Andrea from ISA in Taiwan addressed an international rally on socialist feminism organised by ISA on 6 March – this is what she said:

The Chinese dictatorship is trying to eradicate feminism. There is a severe crackdown against feminist ideas and web pages. The so-called Communist Party government uses extreme nationalism and repression. It says feminism is “anti-China” and part of a US plan to create problems in China.

LGBTQ people are also under attack. Chinese officials say homosexuality is a Western creation. The American TV sitcom ‘Friends’, which is very big in China, has been censored. For example, one of the main characters has a child whose mother is a lesbian. But not in the Chinese version. LGBTQ people cannot be shown on TV.

In February, China was hit by the biggest political scandal since the start of the pandemic in 2020. This is the shocking case of a woman who was chained by the neck and kept in a freezing, dirty shack in Feng County, eastern China. She gave birth to eight children and was put in chains because she was “mentally ill”.

On 1 February a TikTok video of the chained-up woman was viewed over 3 billion times before being blocked by censors. For weeks this case completely overshadowed the Beijing Olympics with ten times more online posts about the chained-up woman than the Olympics. Groups of women tried to go to rescue the victim. They were stopped by police and some were arrested. This case provoked mass anger against the government’s attempts to cover up the truth.

Trafficking of “wives”

The terrifying truth is trafficking of women and girls in China. They are kidnapped and sold to men to be their “wives”, to be raped and made to have babies. The chained-up woman had eight children, which is illegal in China. This proves the collusion of the police and local government. In many local areas the Communist Party, the police, the courts, are complicit in this illegal trade in women. Under Chinese law, you get ten years in prison for trafficking a panda, but only three years for trafficking a woman.

Trafficking has grown because of the women deficit in China. There are 30 million more men than women. For 36 years the Communist Party imposed very hard control over women’s reproductive rights: the one-child policy. During this time, boys were preferred over girls due to the pressure of sexist patriarchal structures and attitudes.

It is linked to the brutal restoration of capitalism in China. Welfare was destroyed by privatizations and lack of funding.
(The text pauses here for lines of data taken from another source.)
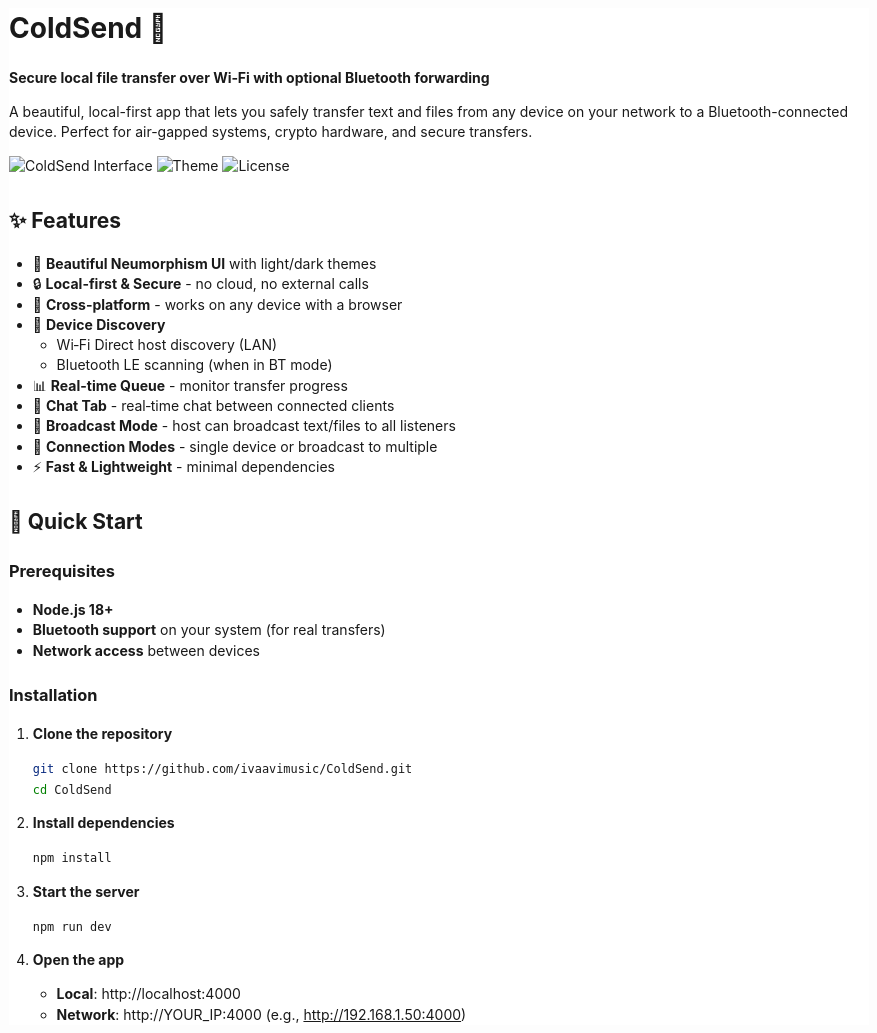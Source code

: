 # ColdSend 🚀

**Secure local file transfer over Wi‑Fi with optional Bluetooth forwarding**

A beautiful, local-first app that lets you safely transfer text and files from any device on your network to a Bluetooth-connected device. Perfect for air-gapped systems, crypto hardware, and secure transfers.

![ColdSend Interface](https://img.shields.io/badge/UI-Neumorphism-blue) ![Theme](https://img.shields.io/badge/Theme-Light%20%2F%20Dark-green) ![License](https://img.shields.io/badge/License-MIT-yellow)

## ✨ Features

- 🎨 **Beautiful Neumorphism UI** with light/dark themes
- 🔒 **Local-first & Secure** - no cloud, no external calls
- 📱 **Cross-platform** - works on any device with a browser
- 🔗 **Device Discovery**
  - Wi‑Fi Direct host discovery (LAN)
  - Bluetooth LE scanning (when in BT mode)
- 📊 **Real-time Queue** - monitor transfer progress
- 💬 **Chat Tab** - real‑time chat between connected clients
- 📢 **Broadcast Mode** - host can broadcast text/files to all listeners
- 🎯 **Connection Modes** - single device or broadcast to multiple
- ⚡ **Fast & Lightweight** - minimal dependencies

## 🚀 Quick Start

### Prerequisites
- **Node.js 18+** 
- **Bluetooth support** on your system (for real transfers)
- **Network access** between devices

### Installation

1. **Clone the repository**
   ```bash
   git clone https://github.com/ivaavimusic/ColdSend.git
   cd ColdSend
   ```

2. **Install dependencies**
   ```bash
   npm install
   ```

3. **Start the server**
   ```bash
   npm run dev
   ```

4. **Open the app**
   - **Local**: http://localhost:4000
   - **Network**: http://YOUR_IP:4000 (e.g., http://192.168.1.50:4000)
The capitalist economy gave baby boys a higher status: Men get better jobs and property entitlements. Seven million sex-selective abortions were carried out. Female fetuses were aborted. This economic and sexist pressure to have male babies led to the population crisis.
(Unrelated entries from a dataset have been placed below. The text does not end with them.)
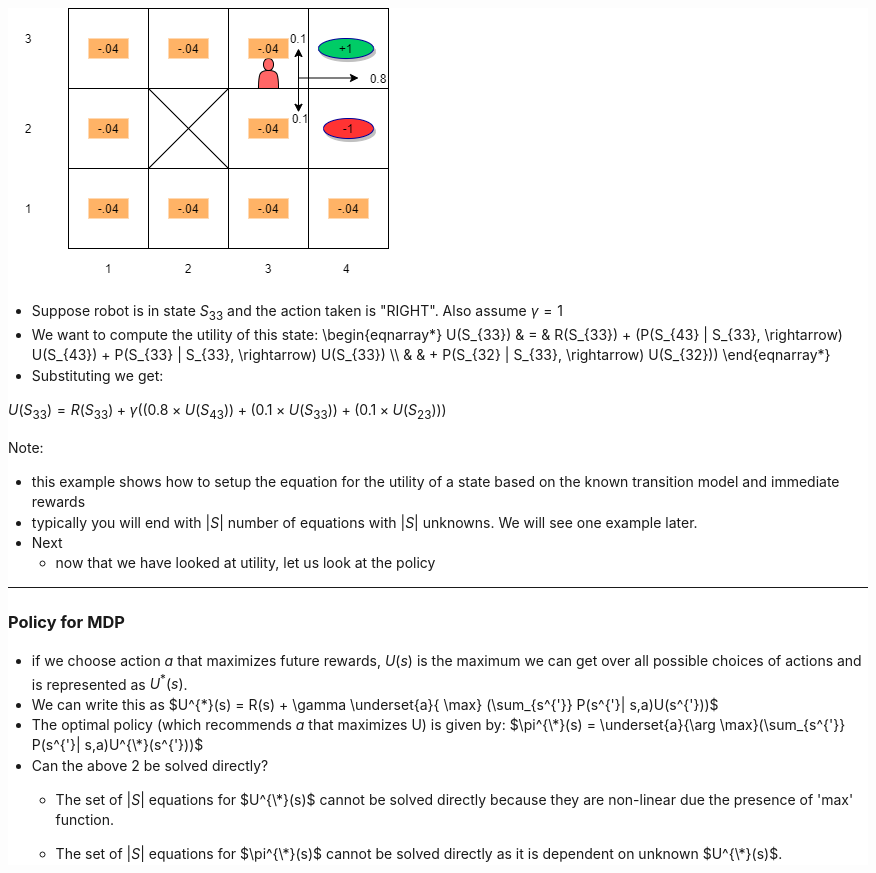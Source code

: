 ![Robot in $(3,3)$ of Maze ](./images/maze-utilt.png)
 

* Suppose robot is in state $S_{33}$ and the action taken is "RIGHT".  Also assume $\gamma = 1$
* We want to compute the utility of this state:
\begin{eqnarray\*}
U(S_{33})   & = &  R(S_{33}) +  (P(S_{43} | S_{33}, \rightarrow)  U(S_{43}) + P(S_{33} | S_{33}, \rightarrow)  U(S_{33}) \\\\
& & + P(S_{32} | S_{33}, \rightarrow)  U(S_{32}))
\end{eqnarray\*}
* Substituting we get:

 $U(S_{33}) = R(S_{33}) + \gamma ( (0.8 \times U(S_{43})) + (0.1 \times U(S_{33})) + (0.1 \times U(S_{23})))$


Note:
- this example shows how to setup the equation for the utility of a state based on the known transition model and immediate rewards
- typically you will end with $|S|$ number of equations with $|S|$ unknowns. We will see one example later. 
- Next
	- now that we have looked at utility, let us look at the policy


----

### Policy for MDP

*  if we choose action $a$ that maximizes future rewards, $U(s)$ is the maximum we can get over all possible choices of actions  and is represented as $U^{*}(s)$.
* We can write this as $U^{*}(s) = R(s) + \gamma \underset{a}{ \max} (\sum_{s^{'}} P(s^{'}| s,a)U(s^{'}))$
* The optimal policy (which recommends $a$ that maximizes U) is given by:
$\pi^{\*}(s) = \underset{a}{\arg \max}(\sum_{s^{'}} P(s^{'}| s,a)U^{\*}(s^{'}))$
* Can the above $2$ be solved directly?
	* The set of $|S|$ equations for  $U^{\*}(s)$ cannot be solved directly because they are non-linear due the presence of 'max' function.

	* The set of $|S|$ equations for $\pi^{\*}(s)$ cannot be solved directly as it is dependent on unknown $U^{\*}(s)$.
The Communist Party today is a right-wing capitalist dictatorship, which wants to control women’s bodies, but now to pressure them to have more babies. It is attacking abortion rights by creating more red tape to limit abortions on “non-medical” grounds. It wants to reinforce the “traditional family” led by “masculine” men. This is a tool of social and political control.

Harder to divorce

The new three-child policy was launched by Xi Jinping in 2021 to promote more babies. But the three-child policy weakens the status of women in the labour market. Bosses are even more unwilling to employ women because they don’t want to pay for maternity leave and childcare.
The divorce law of 2020 has led to more court rulings refusing divorce. Divorce cases fell by more than half last year. China in the 1950s was much poorer than today. But it introduced a revolutionary divorce law that increased equality between men and women.

Today’s dictatorship serves capitalism. It reinforces many of the worst forms of women’s oppression. The mass anger over trafficking in Feng County shows the real mood in Chinese society against enslavement and oppression of women. Xi Jinping wants to destroy feminism, but that is like turning back the ocean. It will fail. I am Taiwanese. ISA in Taiwan express our full solidarity with feminists in China against repression. We fight for socialist feminism to link with workers’ struggles and terminate the evil, sexist, capitalist system.